His father disapproved. “Shouldn’t you be revising Latin verbs,” he yelled one day from his desk. “And don’t forget mathematics, calculus, and trigonometry.”
Tom groaned. “But Dad,” he said, “I’m writing a screenplay about Martian spaceships crash-landing in Central Park. All the Martians are on a Special Needs Diet and can only eat chocolate ice-cream!”
“What rubbish,” said his father. “Why are your grades so bad? Have you studied geometry and differentials?”
“No, Dad. I’ve been watching old films directed by Alfred Hitchcock.”
“All that big screen rubbish is for idiots,” yelled his father.
“It is not!”
“You need a real job where you earn proper money.”
“I want a job that I love…”
“You’re useless,” said his father. “You’ll never fit in.”
That night, Tom sat out by the pool. “I’m fed up,” he said to the shark, feeding it some chocolate fudge ice-cream as a treat. “I’ll probably never get a job and I don’t know what will happen…”
“Don’t worry,” said the shark, adjusting its fedora. “Have faith in Magic Realism.”
“Will that help?”
The shark winked at him. “Wait and see.”
The next day, Tom talked to one of his mates who offered him a job as a runner for a movie crew.
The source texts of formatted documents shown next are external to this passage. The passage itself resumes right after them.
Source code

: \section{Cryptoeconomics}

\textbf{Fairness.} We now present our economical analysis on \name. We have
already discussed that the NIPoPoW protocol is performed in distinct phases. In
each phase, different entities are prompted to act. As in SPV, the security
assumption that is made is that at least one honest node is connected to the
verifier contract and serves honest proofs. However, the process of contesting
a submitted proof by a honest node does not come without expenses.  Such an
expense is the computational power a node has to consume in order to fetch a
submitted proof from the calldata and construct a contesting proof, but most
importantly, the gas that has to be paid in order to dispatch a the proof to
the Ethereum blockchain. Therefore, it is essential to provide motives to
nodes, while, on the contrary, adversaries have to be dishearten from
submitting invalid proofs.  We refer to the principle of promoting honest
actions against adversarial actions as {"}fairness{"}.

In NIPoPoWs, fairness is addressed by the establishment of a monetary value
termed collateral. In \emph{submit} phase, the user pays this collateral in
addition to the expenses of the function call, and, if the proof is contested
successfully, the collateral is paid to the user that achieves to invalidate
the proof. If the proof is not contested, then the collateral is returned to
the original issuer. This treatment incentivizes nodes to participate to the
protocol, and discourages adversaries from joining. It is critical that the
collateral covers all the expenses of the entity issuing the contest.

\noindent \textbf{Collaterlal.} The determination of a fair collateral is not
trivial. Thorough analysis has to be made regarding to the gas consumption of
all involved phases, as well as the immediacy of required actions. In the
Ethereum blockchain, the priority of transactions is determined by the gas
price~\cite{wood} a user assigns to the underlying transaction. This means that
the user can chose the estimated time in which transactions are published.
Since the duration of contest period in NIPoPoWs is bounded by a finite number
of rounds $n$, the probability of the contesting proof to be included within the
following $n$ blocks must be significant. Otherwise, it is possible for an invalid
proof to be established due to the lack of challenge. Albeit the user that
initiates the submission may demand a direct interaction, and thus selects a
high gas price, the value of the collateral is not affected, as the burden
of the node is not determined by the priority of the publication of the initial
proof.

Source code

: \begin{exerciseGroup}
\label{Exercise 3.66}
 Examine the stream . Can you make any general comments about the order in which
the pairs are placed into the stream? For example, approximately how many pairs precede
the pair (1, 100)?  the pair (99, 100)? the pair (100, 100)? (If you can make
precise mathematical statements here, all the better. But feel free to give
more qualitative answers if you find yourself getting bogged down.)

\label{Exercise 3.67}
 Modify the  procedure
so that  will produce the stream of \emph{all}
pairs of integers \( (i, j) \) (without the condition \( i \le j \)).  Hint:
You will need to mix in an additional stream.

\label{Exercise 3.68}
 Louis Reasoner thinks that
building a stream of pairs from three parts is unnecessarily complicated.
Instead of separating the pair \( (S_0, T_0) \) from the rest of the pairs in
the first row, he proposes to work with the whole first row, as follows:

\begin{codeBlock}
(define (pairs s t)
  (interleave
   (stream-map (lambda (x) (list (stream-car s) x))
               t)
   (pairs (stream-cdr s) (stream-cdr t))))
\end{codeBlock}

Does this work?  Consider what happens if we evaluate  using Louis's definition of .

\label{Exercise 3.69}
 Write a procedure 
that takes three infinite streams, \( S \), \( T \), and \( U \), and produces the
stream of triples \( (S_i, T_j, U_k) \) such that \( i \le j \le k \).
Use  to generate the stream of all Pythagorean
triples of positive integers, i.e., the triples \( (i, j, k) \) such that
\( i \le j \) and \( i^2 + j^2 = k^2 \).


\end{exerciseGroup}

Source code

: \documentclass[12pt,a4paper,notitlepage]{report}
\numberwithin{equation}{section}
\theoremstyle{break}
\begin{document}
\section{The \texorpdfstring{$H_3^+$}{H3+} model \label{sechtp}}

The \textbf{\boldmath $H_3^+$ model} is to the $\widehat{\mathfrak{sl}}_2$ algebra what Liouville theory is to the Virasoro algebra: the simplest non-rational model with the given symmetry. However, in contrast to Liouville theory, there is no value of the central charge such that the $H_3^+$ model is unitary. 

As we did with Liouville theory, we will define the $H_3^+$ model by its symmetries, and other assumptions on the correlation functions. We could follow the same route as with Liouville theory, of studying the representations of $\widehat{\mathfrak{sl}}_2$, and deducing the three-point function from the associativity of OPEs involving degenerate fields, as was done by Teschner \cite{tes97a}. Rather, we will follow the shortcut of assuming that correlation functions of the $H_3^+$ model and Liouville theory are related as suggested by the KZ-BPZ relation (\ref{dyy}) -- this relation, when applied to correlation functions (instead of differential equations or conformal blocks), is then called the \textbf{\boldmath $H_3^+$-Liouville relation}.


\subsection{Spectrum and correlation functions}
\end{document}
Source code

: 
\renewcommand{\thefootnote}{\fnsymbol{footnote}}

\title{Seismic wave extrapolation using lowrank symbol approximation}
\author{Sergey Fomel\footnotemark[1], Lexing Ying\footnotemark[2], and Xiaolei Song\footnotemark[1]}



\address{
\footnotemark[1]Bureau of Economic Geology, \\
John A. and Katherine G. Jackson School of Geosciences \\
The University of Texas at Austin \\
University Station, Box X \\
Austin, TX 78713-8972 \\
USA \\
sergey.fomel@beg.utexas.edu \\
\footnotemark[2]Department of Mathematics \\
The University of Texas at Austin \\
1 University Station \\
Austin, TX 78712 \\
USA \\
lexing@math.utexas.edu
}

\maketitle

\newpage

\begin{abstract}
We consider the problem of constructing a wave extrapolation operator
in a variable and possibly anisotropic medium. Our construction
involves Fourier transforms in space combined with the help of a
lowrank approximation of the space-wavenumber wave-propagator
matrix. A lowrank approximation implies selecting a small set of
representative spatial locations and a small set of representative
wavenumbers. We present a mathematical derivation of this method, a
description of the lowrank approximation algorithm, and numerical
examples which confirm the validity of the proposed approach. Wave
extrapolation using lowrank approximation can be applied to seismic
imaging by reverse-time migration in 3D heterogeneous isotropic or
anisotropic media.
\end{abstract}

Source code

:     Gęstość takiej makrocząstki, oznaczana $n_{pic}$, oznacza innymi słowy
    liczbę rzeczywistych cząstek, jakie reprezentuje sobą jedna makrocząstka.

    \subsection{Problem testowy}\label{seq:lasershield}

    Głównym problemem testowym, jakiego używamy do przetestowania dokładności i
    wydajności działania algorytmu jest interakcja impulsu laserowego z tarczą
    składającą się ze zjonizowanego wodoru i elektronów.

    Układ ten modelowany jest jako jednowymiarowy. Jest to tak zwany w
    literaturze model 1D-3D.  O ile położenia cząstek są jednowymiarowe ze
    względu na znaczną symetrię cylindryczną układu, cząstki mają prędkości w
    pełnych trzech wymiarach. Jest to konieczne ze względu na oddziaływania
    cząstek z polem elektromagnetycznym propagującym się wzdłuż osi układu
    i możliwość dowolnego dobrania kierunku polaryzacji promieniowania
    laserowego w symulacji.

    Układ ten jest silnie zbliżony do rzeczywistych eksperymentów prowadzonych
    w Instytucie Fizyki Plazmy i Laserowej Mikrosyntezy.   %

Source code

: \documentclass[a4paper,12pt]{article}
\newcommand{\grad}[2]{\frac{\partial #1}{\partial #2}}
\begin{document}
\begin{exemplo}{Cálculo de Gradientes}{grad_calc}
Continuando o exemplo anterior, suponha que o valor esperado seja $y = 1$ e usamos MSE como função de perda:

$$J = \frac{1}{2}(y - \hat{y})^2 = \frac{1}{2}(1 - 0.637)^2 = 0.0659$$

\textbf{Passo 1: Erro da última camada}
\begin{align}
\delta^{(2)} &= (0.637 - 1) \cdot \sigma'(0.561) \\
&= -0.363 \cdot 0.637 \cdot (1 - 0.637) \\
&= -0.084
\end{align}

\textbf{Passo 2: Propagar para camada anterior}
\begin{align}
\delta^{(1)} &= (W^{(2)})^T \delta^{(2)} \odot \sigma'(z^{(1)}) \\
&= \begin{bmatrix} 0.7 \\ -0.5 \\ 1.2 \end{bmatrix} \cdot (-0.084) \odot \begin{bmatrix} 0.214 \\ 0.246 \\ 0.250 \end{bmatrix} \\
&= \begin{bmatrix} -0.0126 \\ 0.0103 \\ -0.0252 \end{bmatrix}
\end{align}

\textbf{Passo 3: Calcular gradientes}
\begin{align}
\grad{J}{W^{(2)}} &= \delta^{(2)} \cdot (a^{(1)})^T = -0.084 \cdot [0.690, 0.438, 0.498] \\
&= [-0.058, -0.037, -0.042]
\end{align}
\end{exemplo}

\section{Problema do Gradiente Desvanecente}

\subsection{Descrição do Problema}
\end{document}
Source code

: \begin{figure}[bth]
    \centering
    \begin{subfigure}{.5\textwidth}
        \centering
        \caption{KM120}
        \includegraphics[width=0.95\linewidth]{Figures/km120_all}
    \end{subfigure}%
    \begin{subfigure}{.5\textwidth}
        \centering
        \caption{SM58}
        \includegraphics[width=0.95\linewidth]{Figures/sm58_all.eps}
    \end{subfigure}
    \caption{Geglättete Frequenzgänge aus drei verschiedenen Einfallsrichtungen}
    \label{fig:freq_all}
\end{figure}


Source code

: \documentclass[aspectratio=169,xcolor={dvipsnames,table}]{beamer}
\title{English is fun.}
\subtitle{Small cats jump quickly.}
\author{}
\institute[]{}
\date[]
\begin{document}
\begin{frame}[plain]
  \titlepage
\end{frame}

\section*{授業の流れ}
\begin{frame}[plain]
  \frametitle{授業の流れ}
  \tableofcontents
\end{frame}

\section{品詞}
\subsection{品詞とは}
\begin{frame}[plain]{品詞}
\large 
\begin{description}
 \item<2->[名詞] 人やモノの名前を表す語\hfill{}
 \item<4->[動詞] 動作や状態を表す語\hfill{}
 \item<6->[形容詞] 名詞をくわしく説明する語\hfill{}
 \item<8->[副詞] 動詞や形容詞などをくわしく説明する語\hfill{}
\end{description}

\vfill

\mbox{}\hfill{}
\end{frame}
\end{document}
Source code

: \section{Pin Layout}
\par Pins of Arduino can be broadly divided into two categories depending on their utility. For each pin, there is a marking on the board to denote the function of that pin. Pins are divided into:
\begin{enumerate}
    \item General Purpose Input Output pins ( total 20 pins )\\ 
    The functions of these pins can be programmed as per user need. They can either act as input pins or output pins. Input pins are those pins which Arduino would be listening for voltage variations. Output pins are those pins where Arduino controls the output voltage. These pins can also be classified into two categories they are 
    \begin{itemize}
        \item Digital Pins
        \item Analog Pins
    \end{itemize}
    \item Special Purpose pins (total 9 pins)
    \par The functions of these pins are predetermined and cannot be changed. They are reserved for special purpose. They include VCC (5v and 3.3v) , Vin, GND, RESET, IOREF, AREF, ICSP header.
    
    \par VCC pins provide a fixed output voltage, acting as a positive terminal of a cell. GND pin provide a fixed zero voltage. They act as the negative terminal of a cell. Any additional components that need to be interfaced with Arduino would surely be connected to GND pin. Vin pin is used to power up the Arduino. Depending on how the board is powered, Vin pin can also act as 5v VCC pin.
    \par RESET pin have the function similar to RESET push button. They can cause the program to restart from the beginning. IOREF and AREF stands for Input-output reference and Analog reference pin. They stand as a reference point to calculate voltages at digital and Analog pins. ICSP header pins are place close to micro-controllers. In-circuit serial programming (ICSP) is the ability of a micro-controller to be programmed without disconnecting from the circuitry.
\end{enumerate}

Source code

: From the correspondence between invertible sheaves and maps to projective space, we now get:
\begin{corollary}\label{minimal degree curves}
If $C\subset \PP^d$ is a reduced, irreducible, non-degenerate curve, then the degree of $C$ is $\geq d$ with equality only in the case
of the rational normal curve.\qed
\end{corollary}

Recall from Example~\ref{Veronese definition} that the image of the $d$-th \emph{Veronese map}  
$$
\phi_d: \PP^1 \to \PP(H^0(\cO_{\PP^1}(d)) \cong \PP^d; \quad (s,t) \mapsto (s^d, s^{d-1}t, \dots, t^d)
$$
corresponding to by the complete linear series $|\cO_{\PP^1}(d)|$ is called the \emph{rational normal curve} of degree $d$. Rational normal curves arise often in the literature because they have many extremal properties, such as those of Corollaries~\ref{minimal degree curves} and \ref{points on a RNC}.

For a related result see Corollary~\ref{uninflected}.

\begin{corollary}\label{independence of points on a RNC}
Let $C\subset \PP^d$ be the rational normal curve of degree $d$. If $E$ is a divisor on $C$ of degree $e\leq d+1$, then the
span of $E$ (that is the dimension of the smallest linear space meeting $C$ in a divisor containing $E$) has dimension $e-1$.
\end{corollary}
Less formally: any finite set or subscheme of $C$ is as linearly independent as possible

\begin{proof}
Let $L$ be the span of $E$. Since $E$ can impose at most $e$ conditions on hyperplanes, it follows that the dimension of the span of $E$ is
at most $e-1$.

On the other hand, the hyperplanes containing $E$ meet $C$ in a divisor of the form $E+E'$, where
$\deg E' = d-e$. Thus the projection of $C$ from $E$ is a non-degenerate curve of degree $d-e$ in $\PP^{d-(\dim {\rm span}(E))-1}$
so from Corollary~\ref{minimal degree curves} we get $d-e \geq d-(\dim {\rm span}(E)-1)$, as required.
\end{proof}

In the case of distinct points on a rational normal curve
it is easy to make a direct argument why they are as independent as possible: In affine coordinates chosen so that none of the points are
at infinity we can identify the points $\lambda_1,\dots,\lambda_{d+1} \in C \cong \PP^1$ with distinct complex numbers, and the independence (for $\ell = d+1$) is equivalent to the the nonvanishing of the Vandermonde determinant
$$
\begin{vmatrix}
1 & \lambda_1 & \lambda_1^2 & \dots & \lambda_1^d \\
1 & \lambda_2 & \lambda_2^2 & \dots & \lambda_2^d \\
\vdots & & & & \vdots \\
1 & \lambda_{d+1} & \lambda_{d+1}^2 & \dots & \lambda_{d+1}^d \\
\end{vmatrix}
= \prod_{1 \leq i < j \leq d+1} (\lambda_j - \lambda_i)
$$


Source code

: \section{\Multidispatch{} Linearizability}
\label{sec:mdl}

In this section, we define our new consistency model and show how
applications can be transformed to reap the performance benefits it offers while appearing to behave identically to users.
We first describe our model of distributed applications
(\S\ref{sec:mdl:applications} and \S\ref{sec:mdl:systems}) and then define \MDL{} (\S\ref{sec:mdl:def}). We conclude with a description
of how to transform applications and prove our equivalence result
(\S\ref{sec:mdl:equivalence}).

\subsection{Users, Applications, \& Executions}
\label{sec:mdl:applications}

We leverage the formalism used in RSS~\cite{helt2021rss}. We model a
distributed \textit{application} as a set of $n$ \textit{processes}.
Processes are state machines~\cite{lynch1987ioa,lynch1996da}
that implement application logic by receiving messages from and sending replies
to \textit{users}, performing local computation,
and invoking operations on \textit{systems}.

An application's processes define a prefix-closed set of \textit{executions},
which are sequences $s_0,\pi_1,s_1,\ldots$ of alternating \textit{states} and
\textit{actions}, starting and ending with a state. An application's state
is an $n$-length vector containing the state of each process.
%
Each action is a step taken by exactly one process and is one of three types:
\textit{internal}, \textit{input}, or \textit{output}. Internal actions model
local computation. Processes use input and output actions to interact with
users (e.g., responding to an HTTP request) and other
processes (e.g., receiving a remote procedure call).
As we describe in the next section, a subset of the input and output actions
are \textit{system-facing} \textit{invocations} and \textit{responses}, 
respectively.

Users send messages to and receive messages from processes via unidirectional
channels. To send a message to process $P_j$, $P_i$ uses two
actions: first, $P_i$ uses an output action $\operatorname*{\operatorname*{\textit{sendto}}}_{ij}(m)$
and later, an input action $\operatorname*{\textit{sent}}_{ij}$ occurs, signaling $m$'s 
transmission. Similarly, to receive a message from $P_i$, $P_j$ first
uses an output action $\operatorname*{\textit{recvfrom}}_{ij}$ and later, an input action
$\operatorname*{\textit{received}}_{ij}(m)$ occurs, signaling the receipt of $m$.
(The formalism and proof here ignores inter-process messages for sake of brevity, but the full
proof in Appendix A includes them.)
It paid almost nothing, but Tom didn’t care. This is great news, he thought, grinning like a circus clown waving a blank cheque. He took the job, soon making friends with the cast and crew.
“Another waste of time,” said his father. “You’ll end up on welfare like all those bloody creative types. Why can’t you work in an office?”
Tom shrugged. “I’m writing a screenplay.”
“Why can’t you do something normal?”
“I love my work,” said Tom. “Maybe I’ll get lucky?”
Tom’s script got made into a short film.
His father watched it. “Complete trash,” he muttered. “Why was the hero only a poet? Why was his girlfriend a dancer? Why didn’t it have a happy ending?”
“The director liked it,” said Tom. “He says I’ve got a future.”
“Looked like junk to me,” said his father. “I have important work to do. I must assess these tax returns…”
“You only love money,” said Tom. “Why don’t you get a life?”
“Why don’t you get a proper job?” snapped his father, his face glowing red with anger. “Why can’t you train as an accountant?”
“But I love films.”
“I’m ashamed of you,” yelled his father, hurling a giant tome on tax law at Tom. “You’re a disgrace!”
Tom focused on cinema, worked hard, and one day came racing home. “Dad,” he called, “I’ve got great news!”
He couldn’t find his dad anywhere. “Where are you?” he yelled. “I won a full scholarship to film school! All fees paid!”
He spoke to the shark. “Have you seen my dad?”
The shark nodded. “It was so hot he came out for a swim.”
The shark burped. “I ate him…”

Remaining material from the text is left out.